WHAT THE TASK ASKS
Look for "https" in the listing below. Gather each line that contains it.

SOURCE DATA
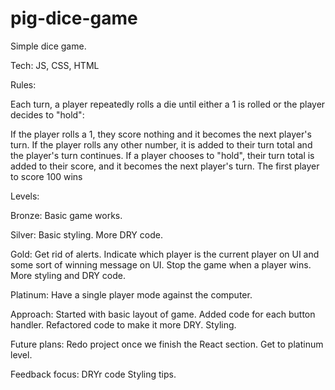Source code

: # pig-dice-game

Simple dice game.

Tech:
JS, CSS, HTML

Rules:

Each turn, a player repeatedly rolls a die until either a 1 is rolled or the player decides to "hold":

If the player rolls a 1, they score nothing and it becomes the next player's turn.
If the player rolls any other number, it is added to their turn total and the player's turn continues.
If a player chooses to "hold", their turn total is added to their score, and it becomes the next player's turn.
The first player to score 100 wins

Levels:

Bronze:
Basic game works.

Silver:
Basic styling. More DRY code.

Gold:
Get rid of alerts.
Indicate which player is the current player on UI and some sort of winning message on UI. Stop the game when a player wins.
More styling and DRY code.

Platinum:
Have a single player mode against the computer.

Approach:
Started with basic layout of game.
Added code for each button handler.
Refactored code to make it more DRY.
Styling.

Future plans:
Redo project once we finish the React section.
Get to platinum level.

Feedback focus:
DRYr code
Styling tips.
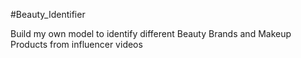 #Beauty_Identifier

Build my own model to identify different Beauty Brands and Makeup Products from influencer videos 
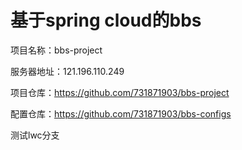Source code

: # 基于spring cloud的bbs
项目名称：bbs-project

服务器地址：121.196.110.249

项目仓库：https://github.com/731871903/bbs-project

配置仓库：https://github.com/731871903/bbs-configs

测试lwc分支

SOLUTION FOR THIS EXERCISE
项目仓库：https://github.com/731871903/bbs-project
配置仓库：https://github.com/731871903/bbs-configs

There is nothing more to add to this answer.